Car Hire with a difference

Cape Town's train station is on Adderley Street, in the heart of the city, surrounded by lively rows of street vendors and a taxi stand. The station building and facilities are unattractive but functional (and about to get a major renovation), servicing local, interprovincial, and luxury lines.

Metrorail, Cape Town's commuter line, offers regular service to the Northern Suburbs, including Parow and Bellville; the Cape Flats townships Langa, Nyanga, Mitchell's Plain, and Khayelitsha; the Southern and False Bay suburbs of Observatory, Claremont, Wynberg, Muizenberg, St. James, Kalk Bay, Fish Hoek, and Simon's Town; and the Winelands towns of Paarl, Stellenbosch, and Franschoek. The trip to Simon's Town takes 45-60 minutes and costs about R25 for a first-class round-trip ticket, R15 for third class. On weekends several trains carry a popular breakfast car. The train to Khayelitsha costs less than R20 round-trip first class, and a third-class ticket is around half that. The last train leaves about 7 on weekdays, and weekend service is reduced. Timetables change often. If you travel on Metrorail during off-peak periods, avoid isolated cars and compartments, and be alert to your surroundings when the train is stopped. Muggers work trains intensively, slipping on and off with ease. Train security is at best erratic. You're safer standing in a cramped third-class car than sitting comfortably in splendid isolation in an empty first-class one, but watch your pockets.

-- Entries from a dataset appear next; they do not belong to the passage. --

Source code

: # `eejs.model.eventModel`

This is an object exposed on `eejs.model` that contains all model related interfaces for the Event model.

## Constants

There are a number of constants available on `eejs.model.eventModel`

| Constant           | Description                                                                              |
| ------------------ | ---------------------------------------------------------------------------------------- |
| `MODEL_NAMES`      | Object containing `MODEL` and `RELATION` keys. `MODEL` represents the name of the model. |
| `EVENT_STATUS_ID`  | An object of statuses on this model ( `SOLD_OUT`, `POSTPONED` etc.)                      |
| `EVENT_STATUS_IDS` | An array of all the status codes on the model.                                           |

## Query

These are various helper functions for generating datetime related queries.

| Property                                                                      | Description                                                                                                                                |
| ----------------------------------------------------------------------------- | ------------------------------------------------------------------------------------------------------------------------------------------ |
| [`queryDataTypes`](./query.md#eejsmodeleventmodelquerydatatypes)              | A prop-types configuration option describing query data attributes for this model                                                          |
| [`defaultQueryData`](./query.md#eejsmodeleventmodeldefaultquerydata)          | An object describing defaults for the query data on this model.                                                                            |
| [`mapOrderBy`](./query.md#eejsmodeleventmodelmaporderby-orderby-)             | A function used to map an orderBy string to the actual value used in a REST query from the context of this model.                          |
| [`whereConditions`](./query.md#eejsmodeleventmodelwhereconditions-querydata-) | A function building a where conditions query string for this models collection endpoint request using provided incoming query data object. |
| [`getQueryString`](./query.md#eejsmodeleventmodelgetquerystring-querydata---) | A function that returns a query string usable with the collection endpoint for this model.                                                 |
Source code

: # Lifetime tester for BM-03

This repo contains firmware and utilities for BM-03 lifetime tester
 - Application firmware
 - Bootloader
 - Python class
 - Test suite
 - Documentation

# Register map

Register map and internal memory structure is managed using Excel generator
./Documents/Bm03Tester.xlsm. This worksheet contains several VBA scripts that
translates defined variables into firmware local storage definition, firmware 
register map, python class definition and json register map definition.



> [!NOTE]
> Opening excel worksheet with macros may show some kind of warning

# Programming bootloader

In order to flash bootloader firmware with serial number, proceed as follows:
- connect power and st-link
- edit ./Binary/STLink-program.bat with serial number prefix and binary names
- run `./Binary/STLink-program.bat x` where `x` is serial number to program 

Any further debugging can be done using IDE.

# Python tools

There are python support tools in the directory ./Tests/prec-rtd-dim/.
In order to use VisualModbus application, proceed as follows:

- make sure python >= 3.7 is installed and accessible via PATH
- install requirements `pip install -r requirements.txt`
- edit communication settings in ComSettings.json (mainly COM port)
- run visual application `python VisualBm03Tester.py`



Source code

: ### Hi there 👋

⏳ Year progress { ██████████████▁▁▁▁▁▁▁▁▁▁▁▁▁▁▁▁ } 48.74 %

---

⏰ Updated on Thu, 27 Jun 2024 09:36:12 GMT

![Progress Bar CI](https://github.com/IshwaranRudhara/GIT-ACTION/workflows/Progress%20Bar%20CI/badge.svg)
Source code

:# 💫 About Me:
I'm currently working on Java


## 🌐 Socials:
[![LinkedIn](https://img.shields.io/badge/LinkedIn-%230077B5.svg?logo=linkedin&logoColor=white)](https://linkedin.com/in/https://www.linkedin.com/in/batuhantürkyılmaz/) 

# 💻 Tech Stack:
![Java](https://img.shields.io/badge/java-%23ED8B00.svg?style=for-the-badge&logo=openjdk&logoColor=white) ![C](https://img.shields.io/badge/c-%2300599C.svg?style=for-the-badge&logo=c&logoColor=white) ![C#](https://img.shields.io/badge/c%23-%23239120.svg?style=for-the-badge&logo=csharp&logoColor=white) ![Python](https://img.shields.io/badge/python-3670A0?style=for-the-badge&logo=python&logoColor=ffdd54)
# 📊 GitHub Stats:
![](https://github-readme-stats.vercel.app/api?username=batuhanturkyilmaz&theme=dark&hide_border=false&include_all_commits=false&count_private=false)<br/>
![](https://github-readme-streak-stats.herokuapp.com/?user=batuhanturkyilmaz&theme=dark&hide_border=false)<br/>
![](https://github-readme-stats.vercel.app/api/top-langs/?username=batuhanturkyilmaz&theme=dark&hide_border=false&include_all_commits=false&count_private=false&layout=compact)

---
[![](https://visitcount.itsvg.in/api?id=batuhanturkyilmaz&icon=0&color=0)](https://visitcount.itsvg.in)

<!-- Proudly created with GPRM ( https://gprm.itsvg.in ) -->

National carrier Shosholoza Meyl runs the Trans-Karoo daily between Cape Town and Johannesburg; the trip takes about 26 hours and costs R500 first class, R335 second class, and R200 economy. First- and second-class cars have sleeping compartments. A weekly train to Durban, Trans-Oranjia, takes two days and costs R645 first class. You need to make first- and second-class reservations by phone (bookings open three months before date of travel) and then pay at the station in advance (not just before departure). For a third-class ticket you can pay just before you go. The reservations office is open 8-4 weekdays and 8-10 AM weekends. Transnet's Union Limited steam train and Shongololo Express's Southern Cross also run through the Karoo and the Garden Route to Johannesburg. The Southern Cross is a night ride, so forget about seeing the splendors of the Garden Route en route.

The luxurious and leisurely Blue Train has two main routes: Cape Town-Tshwane and Cape Town-Port Elizabeth. It costs around R15,000 one-way inclusive of meals and excursions and departs once or twice a week. (Less frequently, the Blue Train runs to Victoria Falls and Hoedspruit, near Kruger National Park.) The Rovos Rail Pride of Africa runs from Cape Town to Tshwane every Monday and costs R11,000 for the two-day trip in a deluxe suite, up to R15,000 for a royal suite, including excursions, meals, and drinks. The Spier Vintage Train occasionally steams its way to the Spier Estate, near Stellenbosch, costing R100 round-trip. The schedule changes monthly.